- **WHAT YOU SHOULD DO**
Your task is to quote the listing below exactly, beginning with its first line and ending on the line bearing "### Qué llevar".

____________

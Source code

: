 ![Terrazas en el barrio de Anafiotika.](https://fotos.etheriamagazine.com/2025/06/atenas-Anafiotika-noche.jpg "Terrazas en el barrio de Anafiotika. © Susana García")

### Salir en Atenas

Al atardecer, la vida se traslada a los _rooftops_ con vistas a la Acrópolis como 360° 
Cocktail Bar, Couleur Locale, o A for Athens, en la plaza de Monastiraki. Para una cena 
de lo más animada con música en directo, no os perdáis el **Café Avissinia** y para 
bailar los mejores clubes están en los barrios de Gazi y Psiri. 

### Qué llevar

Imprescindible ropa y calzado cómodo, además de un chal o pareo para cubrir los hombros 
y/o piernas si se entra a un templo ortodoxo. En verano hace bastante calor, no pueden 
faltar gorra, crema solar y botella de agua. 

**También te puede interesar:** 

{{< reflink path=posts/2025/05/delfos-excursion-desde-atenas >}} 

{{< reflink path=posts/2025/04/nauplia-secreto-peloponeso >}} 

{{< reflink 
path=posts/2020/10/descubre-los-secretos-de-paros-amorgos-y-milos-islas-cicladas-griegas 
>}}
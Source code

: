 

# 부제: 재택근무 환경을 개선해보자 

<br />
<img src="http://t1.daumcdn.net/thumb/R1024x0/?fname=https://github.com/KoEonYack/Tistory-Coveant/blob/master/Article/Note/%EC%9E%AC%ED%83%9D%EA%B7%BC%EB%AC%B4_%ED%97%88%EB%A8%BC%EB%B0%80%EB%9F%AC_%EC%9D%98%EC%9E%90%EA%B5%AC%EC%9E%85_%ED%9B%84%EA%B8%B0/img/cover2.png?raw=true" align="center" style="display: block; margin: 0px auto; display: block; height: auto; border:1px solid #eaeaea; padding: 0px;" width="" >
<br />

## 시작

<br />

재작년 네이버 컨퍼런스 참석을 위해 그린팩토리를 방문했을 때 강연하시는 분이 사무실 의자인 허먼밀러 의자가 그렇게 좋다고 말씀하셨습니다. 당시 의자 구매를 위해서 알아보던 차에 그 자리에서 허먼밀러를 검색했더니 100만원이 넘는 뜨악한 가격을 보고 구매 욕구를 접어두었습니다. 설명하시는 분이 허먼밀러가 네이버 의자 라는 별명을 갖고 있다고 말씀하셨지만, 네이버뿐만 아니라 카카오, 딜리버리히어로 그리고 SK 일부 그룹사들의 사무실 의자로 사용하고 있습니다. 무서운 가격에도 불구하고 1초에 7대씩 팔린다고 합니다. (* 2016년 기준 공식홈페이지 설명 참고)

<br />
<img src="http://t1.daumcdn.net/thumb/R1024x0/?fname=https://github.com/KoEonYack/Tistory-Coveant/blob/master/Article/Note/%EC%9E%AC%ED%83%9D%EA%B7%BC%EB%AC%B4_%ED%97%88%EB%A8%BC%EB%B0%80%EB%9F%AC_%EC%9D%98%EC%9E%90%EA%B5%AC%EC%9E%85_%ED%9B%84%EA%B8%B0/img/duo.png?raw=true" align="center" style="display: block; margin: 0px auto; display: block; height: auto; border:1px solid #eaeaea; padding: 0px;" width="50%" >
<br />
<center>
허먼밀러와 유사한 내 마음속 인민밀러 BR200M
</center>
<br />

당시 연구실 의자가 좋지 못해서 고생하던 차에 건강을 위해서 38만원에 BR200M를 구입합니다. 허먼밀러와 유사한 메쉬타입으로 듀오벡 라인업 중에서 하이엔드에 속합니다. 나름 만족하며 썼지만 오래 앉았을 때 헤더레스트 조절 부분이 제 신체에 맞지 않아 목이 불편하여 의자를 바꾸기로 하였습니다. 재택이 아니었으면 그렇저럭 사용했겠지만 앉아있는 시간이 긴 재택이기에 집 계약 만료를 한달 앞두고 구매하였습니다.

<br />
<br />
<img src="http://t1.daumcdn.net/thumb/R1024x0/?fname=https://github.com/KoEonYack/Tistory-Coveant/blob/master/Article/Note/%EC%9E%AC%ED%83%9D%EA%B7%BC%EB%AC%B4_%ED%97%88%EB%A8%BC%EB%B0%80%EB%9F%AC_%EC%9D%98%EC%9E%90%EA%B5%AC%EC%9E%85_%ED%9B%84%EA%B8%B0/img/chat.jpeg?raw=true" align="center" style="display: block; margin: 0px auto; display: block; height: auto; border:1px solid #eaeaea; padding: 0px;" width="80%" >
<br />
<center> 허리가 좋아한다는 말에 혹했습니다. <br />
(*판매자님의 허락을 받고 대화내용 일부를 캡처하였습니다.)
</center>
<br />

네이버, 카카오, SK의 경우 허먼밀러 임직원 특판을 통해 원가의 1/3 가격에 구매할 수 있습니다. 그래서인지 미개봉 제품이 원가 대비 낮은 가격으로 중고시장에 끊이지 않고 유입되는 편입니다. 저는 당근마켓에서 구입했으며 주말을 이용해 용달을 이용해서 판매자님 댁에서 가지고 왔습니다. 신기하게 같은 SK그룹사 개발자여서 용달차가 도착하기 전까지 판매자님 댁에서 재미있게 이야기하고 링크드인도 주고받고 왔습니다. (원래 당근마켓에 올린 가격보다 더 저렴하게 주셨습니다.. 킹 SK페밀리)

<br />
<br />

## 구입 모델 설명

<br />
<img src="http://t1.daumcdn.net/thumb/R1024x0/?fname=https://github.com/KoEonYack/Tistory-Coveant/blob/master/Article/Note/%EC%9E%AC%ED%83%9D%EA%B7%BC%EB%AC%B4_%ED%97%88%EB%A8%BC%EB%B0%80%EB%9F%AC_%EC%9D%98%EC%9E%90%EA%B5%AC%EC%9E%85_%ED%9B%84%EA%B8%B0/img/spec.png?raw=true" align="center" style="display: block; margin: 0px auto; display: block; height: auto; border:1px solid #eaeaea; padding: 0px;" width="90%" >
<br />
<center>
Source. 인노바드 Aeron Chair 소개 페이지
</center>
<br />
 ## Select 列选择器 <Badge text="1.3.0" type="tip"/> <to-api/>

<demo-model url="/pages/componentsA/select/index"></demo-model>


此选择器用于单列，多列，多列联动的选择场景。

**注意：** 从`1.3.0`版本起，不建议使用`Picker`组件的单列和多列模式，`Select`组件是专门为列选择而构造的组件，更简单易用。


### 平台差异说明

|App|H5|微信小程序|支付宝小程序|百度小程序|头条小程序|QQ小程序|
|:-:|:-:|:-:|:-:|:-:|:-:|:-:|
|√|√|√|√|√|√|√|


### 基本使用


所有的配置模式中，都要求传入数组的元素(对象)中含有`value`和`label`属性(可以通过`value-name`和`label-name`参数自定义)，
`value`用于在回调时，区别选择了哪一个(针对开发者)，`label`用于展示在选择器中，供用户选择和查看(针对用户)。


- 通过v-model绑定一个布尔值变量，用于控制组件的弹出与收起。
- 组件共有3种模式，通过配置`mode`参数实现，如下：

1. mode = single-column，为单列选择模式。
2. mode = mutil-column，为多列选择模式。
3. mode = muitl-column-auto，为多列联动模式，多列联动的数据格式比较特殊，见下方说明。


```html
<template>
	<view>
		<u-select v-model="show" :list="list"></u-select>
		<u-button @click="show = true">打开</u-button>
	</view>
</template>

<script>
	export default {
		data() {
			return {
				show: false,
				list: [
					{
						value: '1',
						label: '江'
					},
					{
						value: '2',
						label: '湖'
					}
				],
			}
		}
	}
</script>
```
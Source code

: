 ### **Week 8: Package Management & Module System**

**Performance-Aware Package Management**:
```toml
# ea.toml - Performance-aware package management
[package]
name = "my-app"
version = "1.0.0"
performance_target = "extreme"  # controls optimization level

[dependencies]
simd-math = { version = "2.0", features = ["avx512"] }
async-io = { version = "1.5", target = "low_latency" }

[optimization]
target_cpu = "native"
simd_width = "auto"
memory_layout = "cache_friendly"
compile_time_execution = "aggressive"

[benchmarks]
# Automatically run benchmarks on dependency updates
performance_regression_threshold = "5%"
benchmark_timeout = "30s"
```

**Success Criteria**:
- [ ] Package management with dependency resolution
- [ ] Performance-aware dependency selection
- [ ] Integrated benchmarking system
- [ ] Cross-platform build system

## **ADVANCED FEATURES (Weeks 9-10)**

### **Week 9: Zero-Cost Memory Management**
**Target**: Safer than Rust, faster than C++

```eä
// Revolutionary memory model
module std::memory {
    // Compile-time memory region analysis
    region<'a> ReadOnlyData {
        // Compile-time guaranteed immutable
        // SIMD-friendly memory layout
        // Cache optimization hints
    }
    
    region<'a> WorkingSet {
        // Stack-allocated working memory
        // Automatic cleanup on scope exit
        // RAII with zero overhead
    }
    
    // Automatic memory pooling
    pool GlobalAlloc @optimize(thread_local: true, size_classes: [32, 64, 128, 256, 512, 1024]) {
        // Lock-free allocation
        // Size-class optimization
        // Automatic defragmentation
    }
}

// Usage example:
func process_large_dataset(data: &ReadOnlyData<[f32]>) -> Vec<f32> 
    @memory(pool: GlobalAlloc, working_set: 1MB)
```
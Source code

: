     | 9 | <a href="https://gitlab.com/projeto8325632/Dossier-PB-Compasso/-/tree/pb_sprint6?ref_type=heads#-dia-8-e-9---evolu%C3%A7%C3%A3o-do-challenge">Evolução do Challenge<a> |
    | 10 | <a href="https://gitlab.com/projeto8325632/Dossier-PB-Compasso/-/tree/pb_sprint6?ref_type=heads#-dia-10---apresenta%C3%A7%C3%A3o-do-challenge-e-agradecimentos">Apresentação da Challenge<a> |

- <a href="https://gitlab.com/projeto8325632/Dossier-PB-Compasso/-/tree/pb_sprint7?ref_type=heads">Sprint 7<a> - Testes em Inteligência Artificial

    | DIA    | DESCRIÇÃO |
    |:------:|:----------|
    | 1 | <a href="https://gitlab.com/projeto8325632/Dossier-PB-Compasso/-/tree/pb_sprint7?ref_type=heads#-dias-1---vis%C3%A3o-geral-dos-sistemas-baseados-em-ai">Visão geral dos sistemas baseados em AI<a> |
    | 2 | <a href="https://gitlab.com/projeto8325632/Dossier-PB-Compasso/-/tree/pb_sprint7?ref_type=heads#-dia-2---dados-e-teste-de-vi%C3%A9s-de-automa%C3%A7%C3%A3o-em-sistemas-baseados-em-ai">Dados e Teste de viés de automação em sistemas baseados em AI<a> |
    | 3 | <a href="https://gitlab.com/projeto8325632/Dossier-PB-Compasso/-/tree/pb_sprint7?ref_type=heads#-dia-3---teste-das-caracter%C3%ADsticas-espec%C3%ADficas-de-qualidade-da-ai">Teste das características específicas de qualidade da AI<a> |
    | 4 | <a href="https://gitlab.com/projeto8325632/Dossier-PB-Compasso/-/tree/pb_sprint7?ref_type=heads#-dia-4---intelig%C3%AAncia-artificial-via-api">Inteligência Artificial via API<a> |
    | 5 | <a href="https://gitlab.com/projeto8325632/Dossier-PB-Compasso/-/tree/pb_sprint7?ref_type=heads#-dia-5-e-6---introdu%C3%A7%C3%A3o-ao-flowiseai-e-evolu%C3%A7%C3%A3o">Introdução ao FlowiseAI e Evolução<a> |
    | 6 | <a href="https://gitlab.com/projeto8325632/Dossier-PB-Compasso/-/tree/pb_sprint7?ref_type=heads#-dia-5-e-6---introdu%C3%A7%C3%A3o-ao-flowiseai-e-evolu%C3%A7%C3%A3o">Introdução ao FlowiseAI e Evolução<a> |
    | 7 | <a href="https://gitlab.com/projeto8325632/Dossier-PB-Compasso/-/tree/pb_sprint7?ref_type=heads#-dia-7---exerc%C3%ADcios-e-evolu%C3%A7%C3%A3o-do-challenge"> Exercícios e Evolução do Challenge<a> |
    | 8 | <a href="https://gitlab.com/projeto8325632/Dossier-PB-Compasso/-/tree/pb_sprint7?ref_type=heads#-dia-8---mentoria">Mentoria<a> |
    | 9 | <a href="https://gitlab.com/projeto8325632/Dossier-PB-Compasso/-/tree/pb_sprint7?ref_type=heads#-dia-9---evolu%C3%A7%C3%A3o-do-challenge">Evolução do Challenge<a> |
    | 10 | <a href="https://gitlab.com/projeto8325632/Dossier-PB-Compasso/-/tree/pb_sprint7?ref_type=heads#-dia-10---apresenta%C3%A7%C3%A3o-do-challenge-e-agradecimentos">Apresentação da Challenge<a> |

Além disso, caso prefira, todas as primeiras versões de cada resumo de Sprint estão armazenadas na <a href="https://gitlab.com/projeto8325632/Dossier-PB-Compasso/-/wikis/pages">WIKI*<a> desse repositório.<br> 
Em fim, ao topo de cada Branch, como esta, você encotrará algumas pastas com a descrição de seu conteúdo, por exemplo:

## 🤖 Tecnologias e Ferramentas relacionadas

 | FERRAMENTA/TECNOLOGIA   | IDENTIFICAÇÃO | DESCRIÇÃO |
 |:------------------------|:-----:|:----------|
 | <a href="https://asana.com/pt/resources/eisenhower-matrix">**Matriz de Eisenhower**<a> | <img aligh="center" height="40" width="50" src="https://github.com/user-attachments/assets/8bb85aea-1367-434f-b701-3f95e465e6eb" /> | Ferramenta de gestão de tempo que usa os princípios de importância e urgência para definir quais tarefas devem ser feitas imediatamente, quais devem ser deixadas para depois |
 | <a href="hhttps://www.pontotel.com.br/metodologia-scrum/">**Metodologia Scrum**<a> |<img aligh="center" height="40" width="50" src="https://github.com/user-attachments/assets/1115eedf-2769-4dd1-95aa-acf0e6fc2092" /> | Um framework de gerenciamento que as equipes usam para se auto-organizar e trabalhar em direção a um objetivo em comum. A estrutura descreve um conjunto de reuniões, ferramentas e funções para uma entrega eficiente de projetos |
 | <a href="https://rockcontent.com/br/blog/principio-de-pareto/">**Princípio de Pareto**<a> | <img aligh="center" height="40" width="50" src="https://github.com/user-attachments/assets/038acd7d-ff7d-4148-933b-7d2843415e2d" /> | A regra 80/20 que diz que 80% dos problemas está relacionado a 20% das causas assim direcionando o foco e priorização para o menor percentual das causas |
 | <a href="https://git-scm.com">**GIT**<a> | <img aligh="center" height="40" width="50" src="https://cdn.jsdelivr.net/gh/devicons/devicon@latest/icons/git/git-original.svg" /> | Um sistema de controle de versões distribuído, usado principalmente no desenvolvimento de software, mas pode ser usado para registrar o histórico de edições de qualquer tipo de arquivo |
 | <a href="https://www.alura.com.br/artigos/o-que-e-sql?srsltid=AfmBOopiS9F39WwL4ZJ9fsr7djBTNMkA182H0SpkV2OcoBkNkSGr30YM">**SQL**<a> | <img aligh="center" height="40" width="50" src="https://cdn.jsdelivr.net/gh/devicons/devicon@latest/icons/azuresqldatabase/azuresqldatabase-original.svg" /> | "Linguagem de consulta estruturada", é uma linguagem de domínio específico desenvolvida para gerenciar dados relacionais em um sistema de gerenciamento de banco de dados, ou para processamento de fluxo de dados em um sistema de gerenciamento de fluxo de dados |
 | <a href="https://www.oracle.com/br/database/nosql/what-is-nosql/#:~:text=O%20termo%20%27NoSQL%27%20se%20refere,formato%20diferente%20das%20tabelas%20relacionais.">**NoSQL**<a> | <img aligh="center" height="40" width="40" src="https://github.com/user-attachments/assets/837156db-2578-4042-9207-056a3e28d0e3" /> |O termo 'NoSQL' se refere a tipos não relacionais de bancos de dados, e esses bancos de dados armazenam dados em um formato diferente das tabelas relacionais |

____________

- **SOLUTION TO THIS PROBLEM**
Source code

: ![Terrazas en el barrio de Anafiotika.](https://fotos.etheriamagazine.com/2025/06/atenas-Anafiotika-noche.jpg "Terrazas en el barrio de Anafiotika. © Susana García")

### Salir en Atenas

Al atardecer, la vida se traslada a los _rooftops_ con vistas a la Acrópolis como 360° 
Cocktail Bar, Couleur Locale, o A for Athens, en la plaza de Monastiraki. Para una cena 
de lo más animada con música en directo, no os perdáis el **Café Avissinia** y para 
bailar los mejores clubes están en los barrios de Gazi y Psiri. 

### Qué llevar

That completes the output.